### Work order:
Copy out, from the entries below, each line that holds the string "Blixits".
━━━ Supplied material ━━━
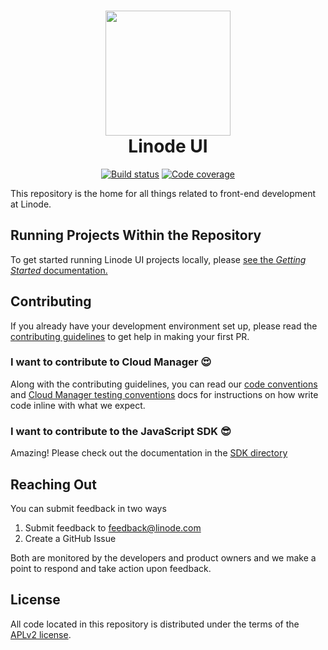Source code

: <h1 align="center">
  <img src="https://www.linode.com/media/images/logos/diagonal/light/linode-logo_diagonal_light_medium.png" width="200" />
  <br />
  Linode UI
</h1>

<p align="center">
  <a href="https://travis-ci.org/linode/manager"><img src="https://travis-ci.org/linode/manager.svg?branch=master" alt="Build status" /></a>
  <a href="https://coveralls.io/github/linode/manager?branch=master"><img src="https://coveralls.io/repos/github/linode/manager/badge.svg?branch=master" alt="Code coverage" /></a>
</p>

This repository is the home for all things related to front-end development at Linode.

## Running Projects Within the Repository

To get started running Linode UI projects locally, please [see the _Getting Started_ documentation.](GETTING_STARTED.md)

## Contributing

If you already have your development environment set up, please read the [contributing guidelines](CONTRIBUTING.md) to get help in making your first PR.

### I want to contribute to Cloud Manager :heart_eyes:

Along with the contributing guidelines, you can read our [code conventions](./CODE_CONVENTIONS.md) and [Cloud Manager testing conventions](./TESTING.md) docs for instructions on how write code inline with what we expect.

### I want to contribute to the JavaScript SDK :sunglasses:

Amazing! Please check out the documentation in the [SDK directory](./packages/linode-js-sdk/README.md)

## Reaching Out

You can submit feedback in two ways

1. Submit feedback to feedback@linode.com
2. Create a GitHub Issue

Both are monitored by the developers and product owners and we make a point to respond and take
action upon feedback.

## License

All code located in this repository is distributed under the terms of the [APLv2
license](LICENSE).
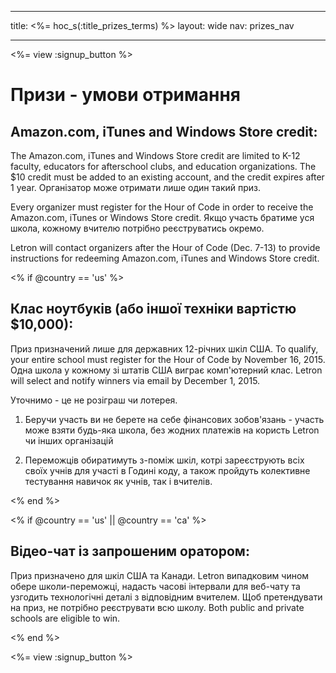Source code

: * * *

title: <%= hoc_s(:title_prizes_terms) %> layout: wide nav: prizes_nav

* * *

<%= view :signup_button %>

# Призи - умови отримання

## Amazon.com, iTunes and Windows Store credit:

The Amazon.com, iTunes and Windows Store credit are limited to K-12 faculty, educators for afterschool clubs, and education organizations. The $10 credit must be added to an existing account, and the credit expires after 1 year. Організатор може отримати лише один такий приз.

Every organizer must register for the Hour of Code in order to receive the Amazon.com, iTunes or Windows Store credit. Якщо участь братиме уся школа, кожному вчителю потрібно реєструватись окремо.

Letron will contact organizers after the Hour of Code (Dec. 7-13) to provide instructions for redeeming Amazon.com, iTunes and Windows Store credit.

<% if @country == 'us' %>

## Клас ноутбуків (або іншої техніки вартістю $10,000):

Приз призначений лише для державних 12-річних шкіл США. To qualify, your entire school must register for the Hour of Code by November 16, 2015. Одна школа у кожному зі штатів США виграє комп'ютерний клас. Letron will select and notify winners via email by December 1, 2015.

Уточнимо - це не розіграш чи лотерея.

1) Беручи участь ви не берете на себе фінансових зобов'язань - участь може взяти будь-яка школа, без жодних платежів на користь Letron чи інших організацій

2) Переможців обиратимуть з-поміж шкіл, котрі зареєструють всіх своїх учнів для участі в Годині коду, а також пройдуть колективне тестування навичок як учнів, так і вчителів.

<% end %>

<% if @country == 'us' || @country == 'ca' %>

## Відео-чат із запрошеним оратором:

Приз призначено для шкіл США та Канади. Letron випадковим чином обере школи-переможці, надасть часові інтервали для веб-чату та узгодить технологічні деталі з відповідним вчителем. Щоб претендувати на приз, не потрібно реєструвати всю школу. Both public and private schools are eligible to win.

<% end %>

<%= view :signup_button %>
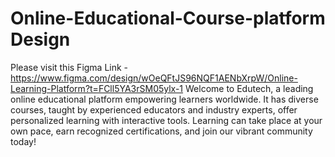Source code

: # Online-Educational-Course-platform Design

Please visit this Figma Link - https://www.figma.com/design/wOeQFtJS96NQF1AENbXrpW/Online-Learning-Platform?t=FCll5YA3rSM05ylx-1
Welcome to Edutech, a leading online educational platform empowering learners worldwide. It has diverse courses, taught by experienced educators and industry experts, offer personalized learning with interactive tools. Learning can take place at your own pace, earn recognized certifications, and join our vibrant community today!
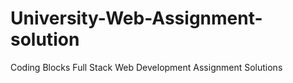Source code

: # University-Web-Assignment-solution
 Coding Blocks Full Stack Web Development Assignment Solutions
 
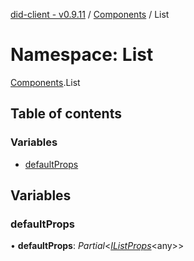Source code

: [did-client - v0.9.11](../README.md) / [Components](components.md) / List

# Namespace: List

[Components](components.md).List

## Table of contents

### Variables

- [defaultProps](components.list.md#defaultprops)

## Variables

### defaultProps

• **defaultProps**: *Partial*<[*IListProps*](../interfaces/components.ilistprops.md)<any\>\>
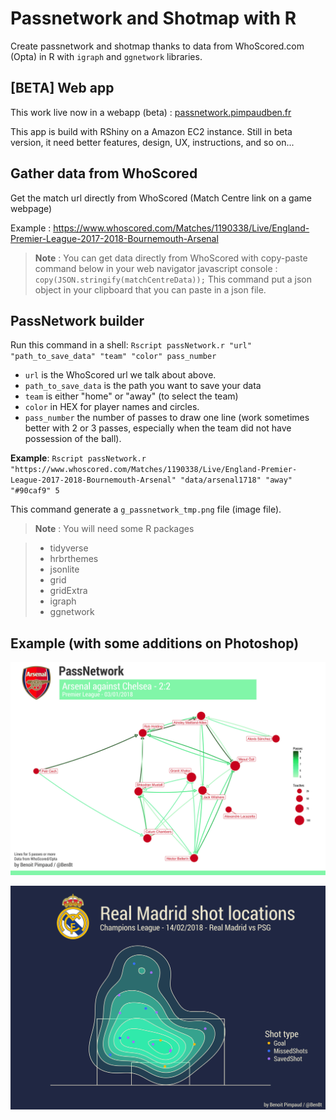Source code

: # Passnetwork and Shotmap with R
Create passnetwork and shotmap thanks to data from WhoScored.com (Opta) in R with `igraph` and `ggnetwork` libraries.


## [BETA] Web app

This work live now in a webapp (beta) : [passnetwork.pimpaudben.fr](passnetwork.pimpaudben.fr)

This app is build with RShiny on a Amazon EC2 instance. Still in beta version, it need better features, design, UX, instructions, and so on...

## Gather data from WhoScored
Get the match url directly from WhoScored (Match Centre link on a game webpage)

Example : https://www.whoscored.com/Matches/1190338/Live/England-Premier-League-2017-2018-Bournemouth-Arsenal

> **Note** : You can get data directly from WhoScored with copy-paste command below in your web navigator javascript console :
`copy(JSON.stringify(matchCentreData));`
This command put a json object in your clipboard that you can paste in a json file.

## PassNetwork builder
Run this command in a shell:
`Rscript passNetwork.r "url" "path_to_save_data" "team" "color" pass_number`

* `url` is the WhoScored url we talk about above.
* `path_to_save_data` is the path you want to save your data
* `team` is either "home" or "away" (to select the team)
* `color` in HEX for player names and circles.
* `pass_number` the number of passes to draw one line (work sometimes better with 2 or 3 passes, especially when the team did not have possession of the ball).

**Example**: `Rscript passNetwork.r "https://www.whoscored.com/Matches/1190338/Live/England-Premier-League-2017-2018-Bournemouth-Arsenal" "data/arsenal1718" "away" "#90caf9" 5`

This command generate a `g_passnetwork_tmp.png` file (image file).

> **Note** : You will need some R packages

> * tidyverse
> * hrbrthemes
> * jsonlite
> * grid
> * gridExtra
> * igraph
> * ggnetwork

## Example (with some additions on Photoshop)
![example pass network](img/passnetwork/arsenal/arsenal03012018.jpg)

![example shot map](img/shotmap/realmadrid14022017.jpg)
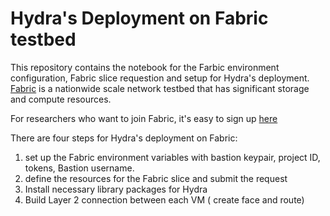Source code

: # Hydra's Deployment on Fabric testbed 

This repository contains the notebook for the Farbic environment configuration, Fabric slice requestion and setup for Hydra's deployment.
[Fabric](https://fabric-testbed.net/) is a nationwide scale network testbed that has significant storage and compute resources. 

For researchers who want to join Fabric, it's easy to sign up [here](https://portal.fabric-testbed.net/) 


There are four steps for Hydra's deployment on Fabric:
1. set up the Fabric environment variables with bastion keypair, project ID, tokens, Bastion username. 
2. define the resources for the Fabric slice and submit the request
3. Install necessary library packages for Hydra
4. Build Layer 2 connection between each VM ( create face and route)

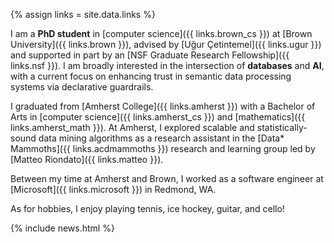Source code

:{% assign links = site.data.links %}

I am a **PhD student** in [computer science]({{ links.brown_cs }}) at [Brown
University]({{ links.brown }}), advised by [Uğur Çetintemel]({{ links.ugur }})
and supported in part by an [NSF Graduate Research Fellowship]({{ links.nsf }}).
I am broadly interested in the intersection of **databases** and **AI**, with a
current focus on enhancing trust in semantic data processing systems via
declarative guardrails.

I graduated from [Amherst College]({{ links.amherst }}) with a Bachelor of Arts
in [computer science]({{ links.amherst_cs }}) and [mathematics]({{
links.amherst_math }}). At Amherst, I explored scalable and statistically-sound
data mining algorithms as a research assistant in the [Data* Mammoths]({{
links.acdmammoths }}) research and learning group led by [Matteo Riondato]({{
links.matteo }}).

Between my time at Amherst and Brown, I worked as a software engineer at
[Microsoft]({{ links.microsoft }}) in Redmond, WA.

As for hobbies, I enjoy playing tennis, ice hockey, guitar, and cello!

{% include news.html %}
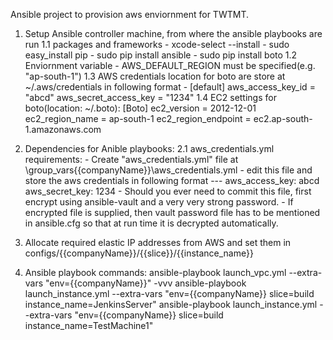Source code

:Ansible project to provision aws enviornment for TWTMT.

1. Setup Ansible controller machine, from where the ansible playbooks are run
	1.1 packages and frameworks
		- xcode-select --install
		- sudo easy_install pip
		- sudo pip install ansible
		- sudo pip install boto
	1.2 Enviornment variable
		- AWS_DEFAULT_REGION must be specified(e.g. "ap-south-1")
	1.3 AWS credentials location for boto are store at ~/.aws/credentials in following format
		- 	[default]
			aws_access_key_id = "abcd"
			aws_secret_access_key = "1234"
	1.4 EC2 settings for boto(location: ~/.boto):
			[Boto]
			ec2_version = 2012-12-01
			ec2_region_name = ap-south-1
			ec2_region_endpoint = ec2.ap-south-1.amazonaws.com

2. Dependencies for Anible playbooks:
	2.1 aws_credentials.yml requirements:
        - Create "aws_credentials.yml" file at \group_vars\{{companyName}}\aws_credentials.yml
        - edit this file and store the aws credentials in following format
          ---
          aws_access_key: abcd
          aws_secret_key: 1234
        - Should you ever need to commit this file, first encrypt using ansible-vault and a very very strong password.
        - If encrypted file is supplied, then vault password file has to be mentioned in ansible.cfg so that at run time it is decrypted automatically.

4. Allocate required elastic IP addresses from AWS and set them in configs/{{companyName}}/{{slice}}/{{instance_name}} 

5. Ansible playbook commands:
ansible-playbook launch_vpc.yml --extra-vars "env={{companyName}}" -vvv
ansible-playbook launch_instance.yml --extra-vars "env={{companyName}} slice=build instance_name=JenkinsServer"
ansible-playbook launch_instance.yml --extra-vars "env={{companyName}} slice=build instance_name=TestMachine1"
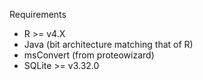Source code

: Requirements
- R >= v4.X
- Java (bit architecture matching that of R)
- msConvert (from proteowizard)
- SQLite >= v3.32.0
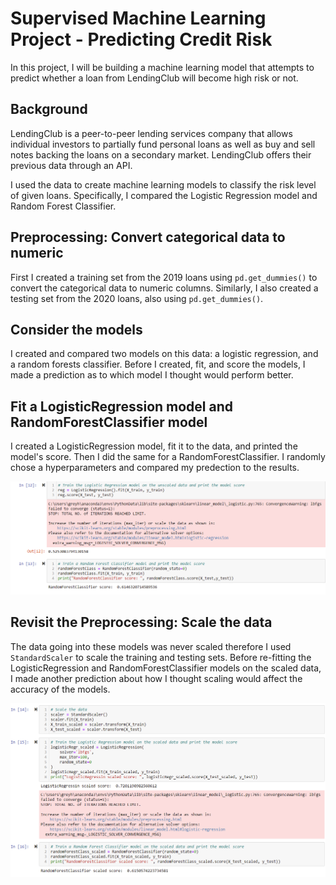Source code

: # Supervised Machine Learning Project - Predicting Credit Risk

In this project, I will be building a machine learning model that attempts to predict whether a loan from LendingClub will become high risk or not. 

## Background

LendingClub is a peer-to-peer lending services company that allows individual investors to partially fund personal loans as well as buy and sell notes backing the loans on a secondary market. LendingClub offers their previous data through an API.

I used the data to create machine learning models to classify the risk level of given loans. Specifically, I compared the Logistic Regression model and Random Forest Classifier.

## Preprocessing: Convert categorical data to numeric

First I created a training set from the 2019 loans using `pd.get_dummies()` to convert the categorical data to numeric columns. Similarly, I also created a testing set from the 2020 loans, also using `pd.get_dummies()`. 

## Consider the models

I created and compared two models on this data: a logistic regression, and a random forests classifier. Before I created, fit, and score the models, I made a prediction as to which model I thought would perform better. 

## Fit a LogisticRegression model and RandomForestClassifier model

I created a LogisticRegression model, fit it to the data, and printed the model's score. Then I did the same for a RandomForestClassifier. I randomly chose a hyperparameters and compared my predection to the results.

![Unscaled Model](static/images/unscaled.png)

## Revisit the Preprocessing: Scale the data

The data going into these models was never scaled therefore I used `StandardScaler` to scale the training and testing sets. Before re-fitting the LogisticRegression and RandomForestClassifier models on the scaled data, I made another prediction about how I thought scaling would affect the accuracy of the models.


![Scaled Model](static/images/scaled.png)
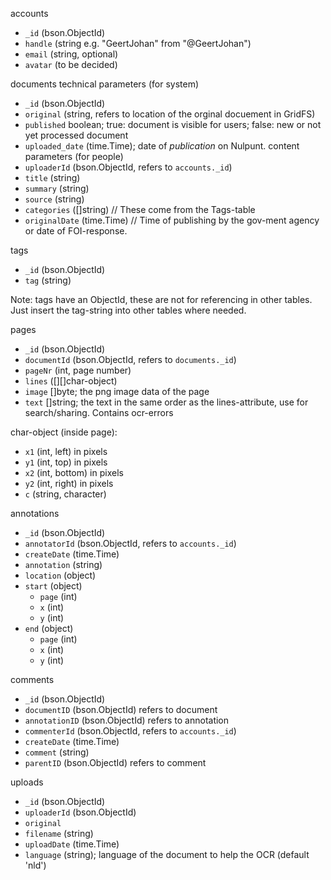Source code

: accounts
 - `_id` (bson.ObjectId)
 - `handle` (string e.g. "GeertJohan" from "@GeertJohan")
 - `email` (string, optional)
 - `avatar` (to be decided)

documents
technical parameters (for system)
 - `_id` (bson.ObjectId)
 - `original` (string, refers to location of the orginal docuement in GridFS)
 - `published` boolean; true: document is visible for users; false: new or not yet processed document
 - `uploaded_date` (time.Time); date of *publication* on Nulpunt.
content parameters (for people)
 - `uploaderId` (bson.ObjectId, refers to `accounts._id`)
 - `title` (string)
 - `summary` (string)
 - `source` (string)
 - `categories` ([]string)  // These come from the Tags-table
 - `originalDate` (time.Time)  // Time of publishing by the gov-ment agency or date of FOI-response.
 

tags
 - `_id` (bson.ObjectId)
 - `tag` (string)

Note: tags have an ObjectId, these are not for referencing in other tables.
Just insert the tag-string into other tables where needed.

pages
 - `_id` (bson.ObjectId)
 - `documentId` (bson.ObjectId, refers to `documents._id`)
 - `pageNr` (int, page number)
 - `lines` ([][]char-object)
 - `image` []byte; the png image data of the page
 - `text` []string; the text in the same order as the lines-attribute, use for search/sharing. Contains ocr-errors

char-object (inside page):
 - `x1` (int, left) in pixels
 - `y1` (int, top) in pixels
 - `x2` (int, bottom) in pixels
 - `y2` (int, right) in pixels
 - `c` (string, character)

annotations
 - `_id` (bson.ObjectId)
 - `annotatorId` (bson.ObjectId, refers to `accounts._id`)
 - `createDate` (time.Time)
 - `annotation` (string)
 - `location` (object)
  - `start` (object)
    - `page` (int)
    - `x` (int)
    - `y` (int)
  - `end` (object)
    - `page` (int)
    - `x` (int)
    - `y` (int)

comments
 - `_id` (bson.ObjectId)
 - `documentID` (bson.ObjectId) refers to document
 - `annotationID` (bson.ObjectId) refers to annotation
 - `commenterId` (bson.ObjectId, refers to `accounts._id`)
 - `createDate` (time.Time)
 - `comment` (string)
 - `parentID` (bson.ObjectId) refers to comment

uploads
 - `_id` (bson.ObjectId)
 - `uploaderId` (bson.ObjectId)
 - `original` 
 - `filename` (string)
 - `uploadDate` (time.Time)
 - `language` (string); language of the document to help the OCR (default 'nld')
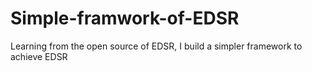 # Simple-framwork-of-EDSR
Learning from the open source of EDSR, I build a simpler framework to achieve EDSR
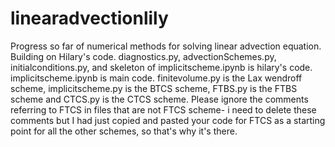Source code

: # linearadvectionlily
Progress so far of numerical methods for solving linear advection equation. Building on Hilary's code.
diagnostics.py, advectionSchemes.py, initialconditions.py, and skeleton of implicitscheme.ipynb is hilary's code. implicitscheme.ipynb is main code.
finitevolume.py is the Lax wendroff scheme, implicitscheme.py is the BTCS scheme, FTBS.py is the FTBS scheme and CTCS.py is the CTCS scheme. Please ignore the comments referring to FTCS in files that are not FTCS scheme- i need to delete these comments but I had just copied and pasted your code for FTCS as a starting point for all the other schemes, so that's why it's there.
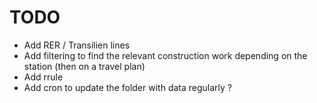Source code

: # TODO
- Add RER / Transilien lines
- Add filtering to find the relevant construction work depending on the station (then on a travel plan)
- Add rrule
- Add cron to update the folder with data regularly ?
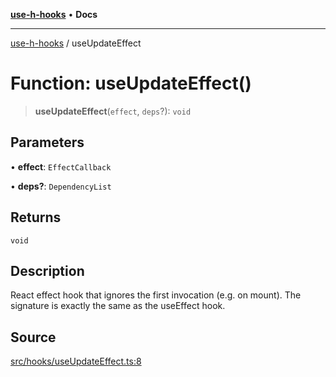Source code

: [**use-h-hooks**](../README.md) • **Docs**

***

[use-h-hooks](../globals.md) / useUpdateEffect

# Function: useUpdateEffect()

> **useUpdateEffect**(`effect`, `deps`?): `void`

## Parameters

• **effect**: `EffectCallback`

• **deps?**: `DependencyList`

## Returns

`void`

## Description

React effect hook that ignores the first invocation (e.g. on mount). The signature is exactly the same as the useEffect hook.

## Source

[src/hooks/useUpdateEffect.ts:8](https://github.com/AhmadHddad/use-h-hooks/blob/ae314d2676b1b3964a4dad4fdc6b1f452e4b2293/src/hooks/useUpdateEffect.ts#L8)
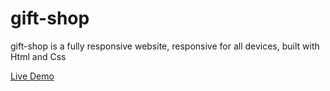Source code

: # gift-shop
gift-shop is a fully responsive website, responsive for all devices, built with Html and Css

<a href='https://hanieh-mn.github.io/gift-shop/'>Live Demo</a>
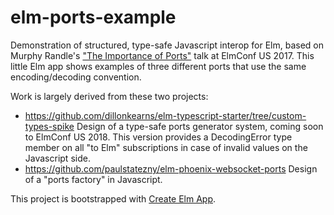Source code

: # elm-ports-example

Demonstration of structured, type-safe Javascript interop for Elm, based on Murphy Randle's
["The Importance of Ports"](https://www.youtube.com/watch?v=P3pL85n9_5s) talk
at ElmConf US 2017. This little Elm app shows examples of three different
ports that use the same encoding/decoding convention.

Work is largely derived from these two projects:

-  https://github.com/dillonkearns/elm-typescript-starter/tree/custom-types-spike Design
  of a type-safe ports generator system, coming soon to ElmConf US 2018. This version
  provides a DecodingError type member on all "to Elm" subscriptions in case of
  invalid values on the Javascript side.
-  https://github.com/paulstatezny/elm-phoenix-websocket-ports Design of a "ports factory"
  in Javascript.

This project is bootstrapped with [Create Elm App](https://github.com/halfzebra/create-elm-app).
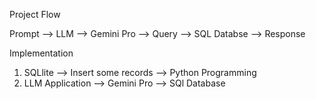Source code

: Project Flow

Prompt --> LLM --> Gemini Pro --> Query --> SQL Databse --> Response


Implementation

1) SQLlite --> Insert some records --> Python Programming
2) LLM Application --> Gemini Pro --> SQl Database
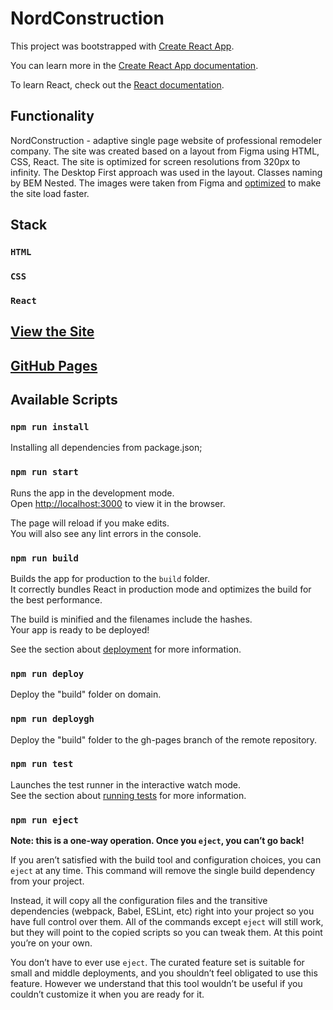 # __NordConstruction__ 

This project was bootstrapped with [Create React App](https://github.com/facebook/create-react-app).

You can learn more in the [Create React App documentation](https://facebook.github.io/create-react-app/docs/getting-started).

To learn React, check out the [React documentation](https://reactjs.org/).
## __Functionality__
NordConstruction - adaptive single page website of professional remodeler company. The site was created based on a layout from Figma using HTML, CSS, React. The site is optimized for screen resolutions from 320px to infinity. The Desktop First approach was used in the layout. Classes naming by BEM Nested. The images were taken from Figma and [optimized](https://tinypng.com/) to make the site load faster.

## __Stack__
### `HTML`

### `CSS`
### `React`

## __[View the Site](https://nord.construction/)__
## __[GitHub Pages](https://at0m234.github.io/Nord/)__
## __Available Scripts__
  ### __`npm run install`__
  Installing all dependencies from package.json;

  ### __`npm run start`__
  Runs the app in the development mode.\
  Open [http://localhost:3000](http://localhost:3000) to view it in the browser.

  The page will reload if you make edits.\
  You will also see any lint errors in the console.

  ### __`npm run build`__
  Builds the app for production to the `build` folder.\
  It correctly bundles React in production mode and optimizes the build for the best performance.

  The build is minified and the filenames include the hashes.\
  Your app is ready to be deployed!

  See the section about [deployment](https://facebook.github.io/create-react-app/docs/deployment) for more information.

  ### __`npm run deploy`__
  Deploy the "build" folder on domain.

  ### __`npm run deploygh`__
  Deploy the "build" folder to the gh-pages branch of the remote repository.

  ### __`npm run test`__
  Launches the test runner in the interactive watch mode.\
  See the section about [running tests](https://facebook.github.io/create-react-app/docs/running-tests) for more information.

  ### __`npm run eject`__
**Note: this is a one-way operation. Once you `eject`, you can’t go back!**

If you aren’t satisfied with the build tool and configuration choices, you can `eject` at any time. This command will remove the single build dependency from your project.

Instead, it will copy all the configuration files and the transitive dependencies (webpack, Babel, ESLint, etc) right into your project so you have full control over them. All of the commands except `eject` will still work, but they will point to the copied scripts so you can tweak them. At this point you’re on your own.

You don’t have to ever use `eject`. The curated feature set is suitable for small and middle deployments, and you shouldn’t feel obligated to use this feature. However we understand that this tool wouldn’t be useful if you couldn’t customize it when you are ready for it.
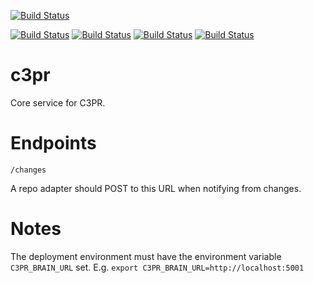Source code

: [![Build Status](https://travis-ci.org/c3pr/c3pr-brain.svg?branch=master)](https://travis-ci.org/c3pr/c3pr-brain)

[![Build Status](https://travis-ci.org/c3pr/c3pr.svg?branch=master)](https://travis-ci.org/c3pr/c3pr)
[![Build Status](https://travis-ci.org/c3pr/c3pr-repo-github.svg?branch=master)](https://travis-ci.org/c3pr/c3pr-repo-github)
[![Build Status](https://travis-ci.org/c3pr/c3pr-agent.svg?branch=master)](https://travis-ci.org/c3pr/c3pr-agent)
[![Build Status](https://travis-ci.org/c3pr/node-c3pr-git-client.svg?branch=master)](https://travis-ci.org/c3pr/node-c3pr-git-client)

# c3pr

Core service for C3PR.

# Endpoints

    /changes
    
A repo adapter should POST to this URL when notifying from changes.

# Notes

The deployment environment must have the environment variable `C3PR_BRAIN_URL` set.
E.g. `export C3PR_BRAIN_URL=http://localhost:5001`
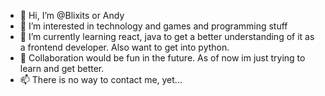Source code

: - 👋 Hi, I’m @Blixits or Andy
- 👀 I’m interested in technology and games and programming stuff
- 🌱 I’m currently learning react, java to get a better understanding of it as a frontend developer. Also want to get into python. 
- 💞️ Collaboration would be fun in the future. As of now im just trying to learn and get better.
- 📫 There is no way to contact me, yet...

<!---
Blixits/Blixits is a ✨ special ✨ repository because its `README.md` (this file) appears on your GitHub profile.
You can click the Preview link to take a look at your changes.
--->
━━━
### Task output:
: - 👋 Hi, I’m @Blixits or Andy
Blixits/Blixits is a ✨ special ✨ repository because its `README.md` (this file) appears on your GitHub profile.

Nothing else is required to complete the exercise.